Telle est la genèse de l'homme libre, frère cadet du Christ. Perspective encore si éloignée pour nous, qu'elle ne peut constituer qu'un idéal à entrevoir.  

 Nous devons, toutefois, y tendre de toutes nos forces et, pour cela, la méthode la plus directe et, en dépit des apparences, la plus fructueuse, c'est de laisser toute inquiétude de notre propre salut, de nous oublier nous-mêmes et d'oeuvrer en silence :« Celui qui voudra sauver sa vie la perdra » a dit le Christ

 Si nous nous oublions, en fait, le Père ne nous oubliera pas, car Sa volonté est de nous donner son Royaume.  

 Nous sommes vis-à-vis de Dieu, exactement dans la situation d'un enfant, fils d'un roi, mais que son père, dans sa sagesse, tient éloigné de sa cour, et qu'il place dans une famille de paysans ayant sa confiance, avec ordre formel de cacher à l'enfant, quand il aura grandi, son origine royale et de le faire travailler comme les autres garçons de la ferme. Le roi s'est dit : « Si je garde mon enfant au milieu du luxe, il se laissera aller à une vie facile et ses défauts se développeront. Je l'enverrai donc dans cette exploitation lointaine où, ignorant qu'il est fils d'un roi, il vivra dans un cadre rustique et s'habituera aux durs travaux des champs. A l'âge voulu, je lui ferai donner l'instruction nécessaire;   puis il s'aguerrira dans la besogne pour le pain quotidien et, une fois devenu un homme digne de ce nom, je l'appellerai et me ferait connaître à lui. Quel ne sera pas alors son bonheur, car ayant éprouvé les duretés d'une existence pauvre et laborieuse, il appréciera d'autant plus le faste de ma maison et l'ivresse du pouvoir! Ayant lui-même longtemps obéi et subi la volonté des autres, il saura commander avec justice, bonté et mesure. Le royaume que je lui confierai sera bien administré. Sa joie et la mienne seront au comble! »  
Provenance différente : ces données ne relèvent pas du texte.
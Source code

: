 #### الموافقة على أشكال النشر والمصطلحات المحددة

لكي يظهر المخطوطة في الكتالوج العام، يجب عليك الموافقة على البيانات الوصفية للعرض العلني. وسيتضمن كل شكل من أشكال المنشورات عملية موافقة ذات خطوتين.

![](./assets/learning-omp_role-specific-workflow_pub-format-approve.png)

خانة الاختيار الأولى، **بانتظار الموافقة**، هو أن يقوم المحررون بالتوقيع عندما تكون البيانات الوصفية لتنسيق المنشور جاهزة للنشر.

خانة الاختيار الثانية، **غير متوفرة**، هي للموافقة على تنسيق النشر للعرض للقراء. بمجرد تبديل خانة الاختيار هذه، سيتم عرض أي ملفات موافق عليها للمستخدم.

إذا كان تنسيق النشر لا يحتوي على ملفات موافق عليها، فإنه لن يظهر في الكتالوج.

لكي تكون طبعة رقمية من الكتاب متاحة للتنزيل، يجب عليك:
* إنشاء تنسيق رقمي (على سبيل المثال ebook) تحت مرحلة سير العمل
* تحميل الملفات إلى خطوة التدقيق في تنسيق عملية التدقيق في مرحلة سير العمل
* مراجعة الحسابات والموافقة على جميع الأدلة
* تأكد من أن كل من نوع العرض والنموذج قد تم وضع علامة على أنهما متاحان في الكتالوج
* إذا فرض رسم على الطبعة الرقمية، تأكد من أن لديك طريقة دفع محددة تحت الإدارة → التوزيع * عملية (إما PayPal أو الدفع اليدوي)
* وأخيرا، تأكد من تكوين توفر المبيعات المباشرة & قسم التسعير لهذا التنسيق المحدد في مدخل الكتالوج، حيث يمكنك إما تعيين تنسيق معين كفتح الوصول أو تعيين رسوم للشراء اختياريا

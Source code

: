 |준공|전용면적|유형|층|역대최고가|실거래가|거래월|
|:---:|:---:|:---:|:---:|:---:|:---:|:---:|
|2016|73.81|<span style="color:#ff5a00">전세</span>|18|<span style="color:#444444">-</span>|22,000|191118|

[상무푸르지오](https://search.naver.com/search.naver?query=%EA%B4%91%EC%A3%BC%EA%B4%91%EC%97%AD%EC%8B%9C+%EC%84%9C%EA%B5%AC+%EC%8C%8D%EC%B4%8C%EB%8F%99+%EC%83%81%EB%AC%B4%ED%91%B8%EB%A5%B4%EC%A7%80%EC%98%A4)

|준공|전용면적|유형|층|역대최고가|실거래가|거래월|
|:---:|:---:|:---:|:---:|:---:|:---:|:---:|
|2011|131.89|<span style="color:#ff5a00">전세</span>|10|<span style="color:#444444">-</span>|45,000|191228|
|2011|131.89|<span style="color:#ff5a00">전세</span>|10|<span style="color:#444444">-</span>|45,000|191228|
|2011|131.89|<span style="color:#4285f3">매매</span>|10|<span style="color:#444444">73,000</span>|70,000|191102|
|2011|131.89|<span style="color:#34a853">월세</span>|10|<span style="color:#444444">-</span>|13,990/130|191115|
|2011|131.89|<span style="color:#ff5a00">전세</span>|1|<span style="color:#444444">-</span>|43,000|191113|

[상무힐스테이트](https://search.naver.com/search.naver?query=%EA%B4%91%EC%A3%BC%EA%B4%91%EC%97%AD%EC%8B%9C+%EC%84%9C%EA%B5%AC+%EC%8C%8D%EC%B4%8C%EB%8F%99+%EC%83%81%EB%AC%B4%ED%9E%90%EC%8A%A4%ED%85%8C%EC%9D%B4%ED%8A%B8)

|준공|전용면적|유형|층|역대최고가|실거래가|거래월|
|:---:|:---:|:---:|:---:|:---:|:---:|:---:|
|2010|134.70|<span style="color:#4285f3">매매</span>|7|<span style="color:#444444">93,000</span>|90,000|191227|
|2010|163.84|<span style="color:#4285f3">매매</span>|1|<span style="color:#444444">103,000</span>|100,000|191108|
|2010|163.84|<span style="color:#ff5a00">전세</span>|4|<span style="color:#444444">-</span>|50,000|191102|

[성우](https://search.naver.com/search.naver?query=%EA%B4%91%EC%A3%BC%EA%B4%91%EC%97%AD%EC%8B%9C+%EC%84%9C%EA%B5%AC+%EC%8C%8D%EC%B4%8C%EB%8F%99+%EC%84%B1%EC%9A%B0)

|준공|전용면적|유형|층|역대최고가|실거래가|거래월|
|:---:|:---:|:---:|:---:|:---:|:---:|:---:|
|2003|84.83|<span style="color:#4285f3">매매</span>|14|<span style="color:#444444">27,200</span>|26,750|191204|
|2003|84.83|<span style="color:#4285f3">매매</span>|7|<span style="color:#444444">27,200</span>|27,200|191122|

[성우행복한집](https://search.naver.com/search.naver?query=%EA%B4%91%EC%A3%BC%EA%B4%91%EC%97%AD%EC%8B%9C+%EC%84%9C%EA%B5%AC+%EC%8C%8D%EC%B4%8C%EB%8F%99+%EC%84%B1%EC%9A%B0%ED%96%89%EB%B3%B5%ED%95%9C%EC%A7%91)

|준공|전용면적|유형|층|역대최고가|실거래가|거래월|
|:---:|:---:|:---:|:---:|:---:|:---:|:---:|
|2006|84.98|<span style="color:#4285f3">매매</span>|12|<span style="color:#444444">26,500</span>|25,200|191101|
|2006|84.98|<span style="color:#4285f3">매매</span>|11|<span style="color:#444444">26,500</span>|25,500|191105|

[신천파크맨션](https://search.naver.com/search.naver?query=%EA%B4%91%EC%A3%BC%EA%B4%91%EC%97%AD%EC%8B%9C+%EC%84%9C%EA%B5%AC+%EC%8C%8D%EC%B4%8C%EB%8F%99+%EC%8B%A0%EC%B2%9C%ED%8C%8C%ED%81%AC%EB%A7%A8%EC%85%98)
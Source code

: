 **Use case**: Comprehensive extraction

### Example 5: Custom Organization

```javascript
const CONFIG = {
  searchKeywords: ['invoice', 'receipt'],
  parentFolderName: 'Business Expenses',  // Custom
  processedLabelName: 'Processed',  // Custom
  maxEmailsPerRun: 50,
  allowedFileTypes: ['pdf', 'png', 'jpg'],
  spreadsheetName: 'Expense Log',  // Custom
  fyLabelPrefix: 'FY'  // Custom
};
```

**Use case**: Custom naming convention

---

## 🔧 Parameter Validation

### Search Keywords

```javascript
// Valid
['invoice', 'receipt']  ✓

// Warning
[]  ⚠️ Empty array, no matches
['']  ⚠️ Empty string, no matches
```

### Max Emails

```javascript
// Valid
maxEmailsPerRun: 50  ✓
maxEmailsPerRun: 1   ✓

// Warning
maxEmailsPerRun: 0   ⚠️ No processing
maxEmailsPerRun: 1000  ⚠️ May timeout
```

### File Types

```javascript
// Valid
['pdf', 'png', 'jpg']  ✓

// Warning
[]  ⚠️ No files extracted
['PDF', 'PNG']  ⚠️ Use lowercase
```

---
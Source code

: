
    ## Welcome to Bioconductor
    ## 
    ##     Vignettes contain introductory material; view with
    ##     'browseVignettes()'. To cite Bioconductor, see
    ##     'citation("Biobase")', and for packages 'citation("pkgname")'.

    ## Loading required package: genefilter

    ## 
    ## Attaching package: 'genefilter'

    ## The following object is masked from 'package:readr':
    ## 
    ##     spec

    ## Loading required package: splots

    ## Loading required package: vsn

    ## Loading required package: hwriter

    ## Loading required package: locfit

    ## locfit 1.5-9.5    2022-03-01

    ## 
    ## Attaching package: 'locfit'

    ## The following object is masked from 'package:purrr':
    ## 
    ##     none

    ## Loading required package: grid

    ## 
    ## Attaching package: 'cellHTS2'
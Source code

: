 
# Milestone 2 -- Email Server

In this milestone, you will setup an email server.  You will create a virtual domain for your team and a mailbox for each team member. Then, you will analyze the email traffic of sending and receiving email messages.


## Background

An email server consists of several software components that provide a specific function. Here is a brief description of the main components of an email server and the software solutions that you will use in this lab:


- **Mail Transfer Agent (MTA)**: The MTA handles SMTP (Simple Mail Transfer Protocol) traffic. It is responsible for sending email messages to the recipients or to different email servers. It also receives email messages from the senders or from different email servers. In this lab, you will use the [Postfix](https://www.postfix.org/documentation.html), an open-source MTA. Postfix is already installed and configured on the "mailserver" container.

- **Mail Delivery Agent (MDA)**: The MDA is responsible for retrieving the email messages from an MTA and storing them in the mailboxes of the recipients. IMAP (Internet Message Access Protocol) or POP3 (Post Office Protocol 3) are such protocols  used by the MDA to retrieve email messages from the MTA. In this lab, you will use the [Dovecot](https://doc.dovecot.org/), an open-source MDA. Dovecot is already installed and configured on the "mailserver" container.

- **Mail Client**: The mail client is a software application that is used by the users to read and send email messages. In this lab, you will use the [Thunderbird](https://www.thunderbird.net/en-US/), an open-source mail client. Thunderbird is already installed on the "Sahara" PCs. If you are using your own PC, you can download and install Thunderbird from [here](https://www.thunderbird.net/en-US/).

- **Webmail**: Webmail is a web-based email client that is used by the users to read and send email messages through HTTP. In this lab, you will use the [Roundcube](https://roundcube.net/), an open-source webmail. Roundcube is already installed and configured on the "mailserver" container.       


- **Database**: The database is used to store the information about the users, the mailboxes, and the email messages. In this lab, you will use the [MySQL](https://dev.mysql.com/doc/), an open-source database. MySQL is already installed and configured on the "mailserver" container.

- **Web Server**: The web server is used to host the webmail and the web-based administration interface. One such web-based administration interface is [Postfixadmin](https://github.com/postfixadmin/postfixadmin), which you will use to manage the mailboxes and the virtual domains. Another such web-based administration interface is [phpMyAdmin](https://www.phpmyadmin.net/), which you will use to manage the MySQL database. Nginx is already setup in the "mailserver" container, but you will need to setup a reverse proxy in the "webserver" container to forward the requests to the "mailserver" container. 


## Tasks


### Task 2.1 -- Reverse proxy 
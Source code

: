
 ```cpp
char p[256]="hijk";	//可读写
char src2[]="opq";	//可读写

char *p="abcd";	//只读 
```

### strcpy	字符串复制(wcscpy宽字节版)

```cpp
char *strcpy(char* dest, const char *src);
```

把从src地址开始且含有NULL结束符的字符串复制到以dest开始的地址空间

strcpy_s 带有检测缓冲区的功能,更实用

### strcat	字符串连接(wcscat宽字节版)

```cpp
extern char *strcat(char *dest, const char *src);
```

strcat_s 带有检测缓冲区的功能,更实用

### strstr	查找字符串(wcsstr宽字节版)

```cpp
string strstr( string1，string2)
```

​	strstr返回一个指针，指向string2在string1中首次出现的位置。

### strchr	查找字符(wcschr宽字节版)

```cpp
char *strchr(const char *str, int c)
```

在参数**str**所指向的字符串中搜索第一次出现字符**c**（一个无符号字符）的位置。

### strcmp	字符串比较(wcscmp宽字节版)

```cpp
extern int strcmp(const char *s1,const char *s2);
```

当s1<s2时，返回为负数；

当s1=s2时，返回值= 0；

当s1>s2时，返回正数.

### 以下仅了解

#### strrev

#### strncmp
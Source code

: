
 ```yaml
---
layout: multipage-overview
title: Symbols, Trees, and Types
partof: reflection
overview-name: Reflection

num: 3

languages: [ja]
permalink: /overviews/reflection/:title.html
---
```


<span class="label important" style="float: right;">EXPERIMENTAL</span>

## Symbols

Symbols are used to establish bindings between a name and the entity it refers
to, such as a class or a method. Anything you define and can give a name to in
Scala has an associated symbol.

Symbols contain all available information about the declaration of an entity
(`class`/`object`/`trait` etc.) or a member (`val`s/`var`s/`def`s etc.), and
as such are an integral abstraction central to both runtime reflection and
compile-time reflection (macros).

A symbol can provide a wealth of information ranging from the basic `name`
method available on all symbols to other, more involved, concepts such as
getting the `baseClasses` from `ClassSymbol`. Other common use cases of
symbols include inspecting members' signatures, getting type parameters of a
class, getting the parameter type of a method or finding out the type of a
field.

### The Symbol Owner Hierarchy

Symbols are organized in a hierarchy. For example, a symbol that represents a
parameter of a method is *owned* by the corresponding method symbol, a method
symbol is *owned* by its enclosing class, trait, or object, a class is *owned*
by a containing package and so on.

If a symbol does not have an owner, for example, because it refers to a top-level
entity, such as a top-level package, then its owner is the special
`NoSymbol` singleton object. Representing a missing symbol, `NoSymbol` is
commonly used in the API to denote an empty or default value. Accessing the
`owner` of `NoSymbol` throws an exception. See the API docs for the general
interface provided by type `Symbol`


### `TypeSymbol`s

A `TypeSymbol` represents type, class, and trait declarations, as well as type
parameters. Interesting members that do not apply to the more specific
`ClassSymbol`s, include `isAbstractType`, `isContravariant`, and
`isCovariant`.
 Et ce fut fait ainsi; l'enfant a grandi dans les travaux pénibles, il s'est trempé, fortifié. Ayant eu à subir les heurts inévitables, ses défauts se sont émoussés. Des personnes que le roi, en secret, avait commises, se sont trouvées sur sa route, au moment opportun, pour l'instruire des notions dont il aurait besoin, plus tard, dans la haute situation à laquelle il était appelé, pour organiser son existence et le protéger des dangers. Une fois qu'il fut bien formé, ces mêmes personnes lui ont fait entrevoir que peut-être sa descendance était tout autre que celle d'un fils de paysan et sa destinée autrement plus belle que celle dont il avait rêvé. Et le fils qui ne vou-lait pas d'abord croire à un pareil bonheur pour lui, a commencé à avoir la conviction de sa noble origine, que des réminiscences de sa plus tendre enfance lui confirmaient.  

 Il a, dès lors, rectifié certains détails encore imparfaits de sa vie et il a tâché de se rendre digne de sa descendance royale, pour le cas où elle se vérifierait.  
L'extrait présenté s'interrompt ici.